### What you will do
The answer must be a single number: how many lines in this listing hold the word "results".

### Task data

►

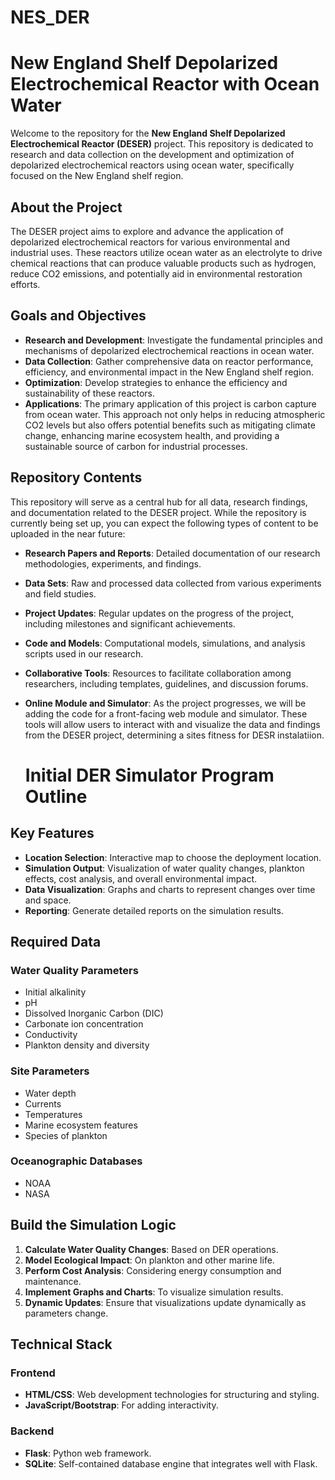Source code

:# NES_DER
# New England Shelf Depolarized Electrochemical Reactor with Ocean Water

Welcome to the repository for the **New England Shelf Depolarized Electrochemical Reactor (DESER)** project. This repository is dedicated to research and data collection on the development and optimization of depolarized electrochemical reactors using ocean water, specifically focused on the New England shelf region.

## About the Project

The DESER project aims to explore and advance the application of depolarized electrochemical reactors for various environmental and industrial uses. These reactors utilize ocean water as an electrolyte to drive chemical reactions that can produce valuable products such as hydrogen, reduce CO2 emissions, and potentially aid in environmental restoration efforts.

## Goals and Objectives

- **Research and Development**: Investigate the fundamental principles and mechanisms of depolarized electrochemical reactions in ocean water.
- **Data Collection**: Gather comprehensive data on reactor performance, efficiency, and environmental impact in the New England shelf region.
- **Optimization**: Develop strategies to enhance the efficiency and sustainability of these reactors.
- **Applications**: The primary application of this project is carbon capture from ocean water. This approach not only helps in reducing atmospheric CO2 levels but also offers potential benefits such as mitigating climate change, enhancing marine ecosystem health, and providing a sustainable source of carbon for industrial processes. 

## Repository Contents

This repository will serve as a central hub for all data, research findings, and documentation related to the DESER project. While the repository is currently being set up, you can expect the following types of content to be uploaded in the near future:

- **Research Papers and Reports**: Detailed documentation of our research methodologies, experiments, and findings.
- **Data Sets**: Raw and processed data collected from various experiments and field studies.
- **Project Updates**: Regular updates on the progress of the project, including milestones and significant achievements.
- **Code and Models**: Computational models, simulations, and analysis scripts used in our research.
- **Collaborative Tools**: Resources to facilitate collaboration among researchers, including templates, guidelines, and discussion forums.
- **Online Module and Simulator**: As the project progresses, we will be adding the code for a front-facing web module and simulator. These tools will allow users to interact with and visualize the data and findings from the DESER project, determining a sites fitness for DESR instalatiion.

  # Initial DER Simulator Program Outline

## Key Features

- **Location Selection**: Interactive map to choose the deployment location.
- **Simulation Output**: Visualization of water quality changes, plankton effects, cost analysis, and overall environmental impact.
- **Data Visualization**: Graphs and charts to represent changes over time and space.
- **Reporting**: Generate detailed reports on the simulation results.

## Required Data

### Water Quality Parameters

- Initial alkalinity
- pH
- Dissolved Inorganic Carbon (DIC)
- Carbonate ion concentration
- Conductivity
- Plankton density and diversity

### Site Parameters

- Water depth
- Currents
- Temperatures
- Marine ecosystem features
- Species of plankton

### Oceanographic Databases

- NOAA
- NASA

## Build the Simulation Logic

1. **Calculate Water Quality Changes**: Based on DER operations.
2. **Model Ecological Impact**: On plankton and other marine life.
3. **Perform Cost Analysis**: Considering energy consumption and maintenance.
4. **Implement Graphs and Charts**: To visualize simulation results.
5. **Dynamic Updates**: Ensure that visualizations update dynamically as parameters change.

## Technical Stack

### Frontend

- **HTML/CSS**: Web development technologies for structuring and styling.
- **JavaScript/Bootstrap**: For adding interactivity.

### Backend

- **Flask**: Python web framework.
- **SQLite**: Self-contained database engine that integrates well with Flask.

◄
►

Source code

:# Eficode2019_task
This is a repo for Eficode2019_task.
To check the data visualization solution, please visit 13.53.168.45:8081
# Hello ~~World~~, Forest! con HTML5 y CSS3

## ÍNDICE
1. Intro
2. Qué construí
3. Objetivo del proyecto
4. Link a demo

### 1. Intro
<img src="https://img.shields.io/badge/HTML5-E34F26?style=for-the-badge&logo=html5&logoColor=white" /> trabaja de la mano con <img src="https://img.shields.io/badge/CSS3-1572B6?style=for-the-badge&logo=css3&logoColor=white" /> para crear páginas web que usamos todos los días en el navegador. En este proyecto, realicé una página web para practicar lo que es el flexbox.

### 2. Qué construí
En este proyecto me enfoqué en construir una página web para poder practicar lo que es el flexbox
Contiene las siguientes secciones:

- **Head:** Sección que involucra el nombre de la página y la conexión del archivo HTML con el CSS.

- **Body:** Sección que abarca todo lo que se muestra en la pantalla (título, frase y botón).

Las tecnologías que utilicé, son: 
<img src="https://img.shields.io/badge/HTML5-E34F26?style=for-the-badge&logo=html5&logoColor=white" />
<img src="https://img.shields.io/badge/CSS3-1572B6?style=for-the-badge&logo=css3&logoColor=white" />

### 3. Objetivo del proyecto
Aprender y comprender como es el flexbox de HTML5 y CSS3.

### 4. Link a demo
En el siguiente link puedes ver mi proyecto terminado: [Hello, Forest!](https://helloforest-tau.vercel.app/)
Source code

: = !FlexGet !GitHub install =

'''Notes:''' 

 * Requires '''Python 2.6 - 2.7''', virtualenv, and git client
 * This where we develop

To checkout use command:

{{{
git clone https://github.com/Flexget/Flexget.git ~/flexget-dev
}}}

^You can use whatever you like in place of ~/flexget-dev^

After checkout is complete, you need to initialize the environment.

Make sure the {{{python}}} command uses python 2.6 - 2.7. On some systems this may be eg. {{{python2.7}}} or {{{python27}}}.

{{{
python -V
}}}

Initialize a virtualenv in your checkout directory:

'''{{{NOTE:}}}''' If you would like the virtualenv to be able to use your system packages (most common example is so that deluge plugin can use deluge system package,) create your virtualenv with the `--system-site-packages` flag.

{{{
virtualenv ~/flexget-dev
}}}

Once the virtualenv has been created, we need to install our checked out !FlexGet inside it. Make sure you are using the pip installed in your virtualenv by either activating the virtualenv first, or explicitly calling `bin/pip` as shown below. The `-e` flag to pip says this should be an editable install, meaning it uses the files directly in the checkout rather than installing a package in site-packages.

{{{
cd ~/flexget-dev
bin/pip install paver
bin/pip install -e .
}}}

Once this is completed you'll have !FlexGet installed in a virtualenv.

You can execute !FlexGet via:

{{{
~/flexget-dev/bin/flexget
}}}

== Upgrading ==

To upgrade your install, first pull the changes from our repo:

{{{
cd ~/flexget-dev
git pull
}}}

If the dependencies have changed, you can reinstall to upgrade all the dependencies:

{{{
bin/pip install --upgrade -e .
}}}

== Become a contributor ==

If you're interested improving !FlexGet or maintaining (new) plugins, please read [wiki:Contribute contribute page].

◄
►

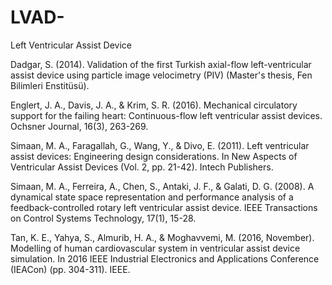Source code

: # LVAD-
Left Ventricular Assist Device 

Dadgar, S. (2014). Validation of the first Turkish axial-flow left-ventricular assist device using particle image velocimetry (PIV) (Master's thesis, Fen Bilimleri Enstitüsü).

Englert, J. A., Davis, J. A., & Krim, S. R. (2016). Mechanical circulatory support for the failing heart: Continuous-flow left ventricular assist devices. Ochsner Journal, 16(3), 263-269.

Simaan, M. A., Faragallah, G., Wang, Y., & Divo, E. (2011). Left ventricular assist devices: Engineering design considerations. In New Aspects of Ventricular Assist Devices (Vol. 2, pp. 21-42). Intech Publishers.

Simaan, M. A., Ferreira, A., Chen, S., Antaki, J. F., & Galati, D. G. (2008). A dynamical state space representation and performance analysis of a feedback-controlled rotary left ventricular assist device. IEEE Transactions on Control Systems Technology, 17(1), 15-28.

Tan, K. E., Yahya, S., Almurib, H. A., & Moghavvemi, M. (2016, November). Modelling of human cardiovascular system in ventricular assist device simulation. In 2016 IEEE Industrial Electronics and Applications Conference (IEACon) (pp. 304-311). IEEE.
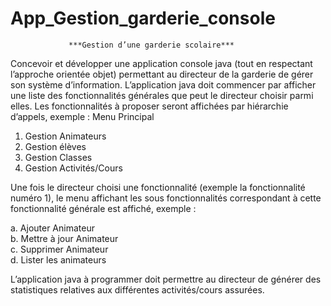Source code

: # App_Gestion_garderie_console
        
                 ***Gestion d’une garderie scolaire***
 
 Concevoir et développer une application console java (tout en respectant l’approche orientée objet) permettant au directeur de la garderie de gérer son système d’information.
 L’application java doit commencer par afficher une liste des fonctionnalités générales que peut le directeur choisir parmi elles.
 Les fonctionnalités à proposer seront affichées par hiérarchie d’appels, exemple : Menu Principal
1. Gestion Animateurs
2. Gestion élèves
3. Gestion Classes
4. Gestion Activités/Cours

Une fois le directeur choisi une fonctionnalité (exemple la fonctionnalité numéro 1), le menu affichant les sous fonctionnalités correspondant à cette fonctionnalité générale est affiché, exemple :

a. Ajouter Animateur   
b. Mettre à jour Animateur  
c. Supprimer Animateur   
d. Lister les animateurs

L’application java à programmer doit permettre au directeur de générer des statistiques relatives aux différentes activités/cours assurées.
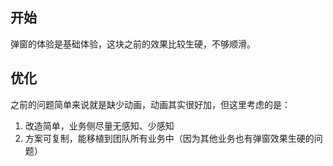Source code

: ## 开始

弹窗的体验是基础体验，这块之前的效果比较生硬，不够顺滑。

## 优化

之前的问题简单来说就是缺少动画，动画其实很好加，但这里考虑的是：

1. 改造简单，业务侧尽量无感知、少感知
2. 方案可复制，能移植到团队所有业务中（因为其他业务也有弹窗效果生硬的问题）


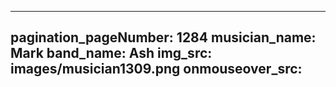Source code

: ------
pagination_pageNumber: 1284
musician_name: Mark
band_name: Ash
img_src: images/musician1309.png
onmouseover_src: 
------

◄

### Task answer
2